Work to be completed =
No pictures, nothing altered: return the data below.

Data for analysis =
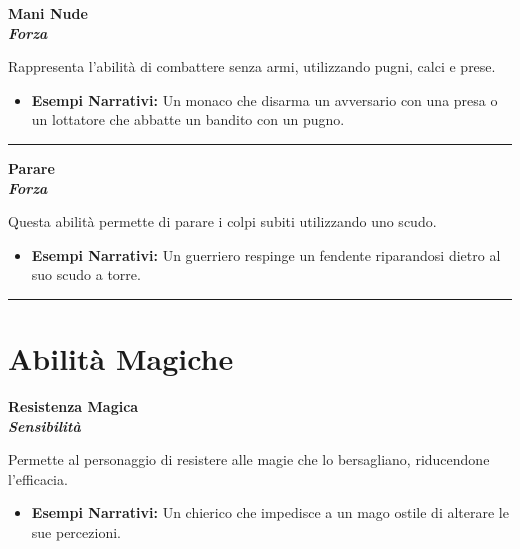 \documentclass[../manuale_main.tex]{subfiles}
\begin{document}
\begin{center}
\textbf{\large{Mani Nude}}\\ \textit{\textbf{Forza}}\\
\end{center}
Rappresenta l’abilità di combattere senza armi, utilizzando pugni, calci e prese.

\begin{itemize}
\item \textbf{Esempi Narrativi:} Un monaco che disarma un avversario con una presa o un lottatore che abbatte un bandito con un pugno.
\end{itemize}

\vspace{0.5cm}
\noindent
\begin{center}
\rule{\textwidth}{0.4pt} 
\end{center}
\vspace{0.5cm}

\begin{center}
\textbf{\large{Parare}}\\ \textit{\textbf{Forza}}\\
\end{center}
Questa abilità permette di parare i colpi subiti utilizzando uno scudo.

\begin{itemize}
\item \textbf{Esempi Narrativi:} Un guerriero respinge un fendente riparandosi dietro al suo scudo a torre.
\end{itemize}

\vspace{0.5cm}
\noindent
\begin{center}
\rule{\textwidth}{0.4pt} 
\end{center}
\vspace{0.5cm}

\section{Abilità Magiche}

\begin{center}
\textbf{\large{Resistenza Magica}}\\ \textit{\textbf{Sensibilità}}\\
\end{center}
Permette al personaggio di resistere alle magie che lo bersagliano, riducendone l'efficacia.

\begin{itemize}
\item \textbf{Esempi Narrativi:} Un chierico che impedisce a un mago ostile di alterare le sue percezioni.
\end{itemize}
\end{document}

Response below =
 \documentclass[../manuale_main.tex]{subfiles}
\begin{document}
\begin{center}
\textbf{\large{Mani Nude}}\\ \textit{\textbf{Forza}}\\
\end{center}
Rappresenta l’abilità di combattere senza armi, utilizzando pugni, calci e prese.

\begin{itemize}
\item \textbf{Esempi Narrativi:} Un monaco che disarma un avversario con una presa o un lottatore che abbatte un bandito con un pugno.
\end{itemize}

\vspace{0.5cm}
\noindent
\begin{center}
\rule{\textwidth}{0.4pt} 
\end{center}
\vspace{0.5cm}

\begin{center}
\textbf{\large{Parare}}\\ \textit{\textbf{Forza}}\\
\end{center}
Questa abilità permette di parare i colpi subiti utilizzando uno scudo.

\begin{itemize}
\item \textbf{Esempi Narrativi:} Un guerriero respinge un fendente riparandosi dietro al suo scudo a torre.
\end{itemize}

\vspace{0.5cm}
\noindent
\begin{center}
\rule{\textwidth}{0.4pt} 
\end{center}
\vspace{0.5cm}

\section{Abilità Magiche}

\begin{center}
\textbf{\large{Resistenza Magica}}\\ \textit{\textbf{Sensibilità}}\\
\end{center}
Permette al personaggio di resistere alle magie che lo bersagliano, riducendone l'efficacia.

\begin{itemize}
\item \textbf{Esempi Narrativi:} Un chierico che impedisce a un mago ostile di alterare le sue percezioni.
\end{itemize}
\end{document}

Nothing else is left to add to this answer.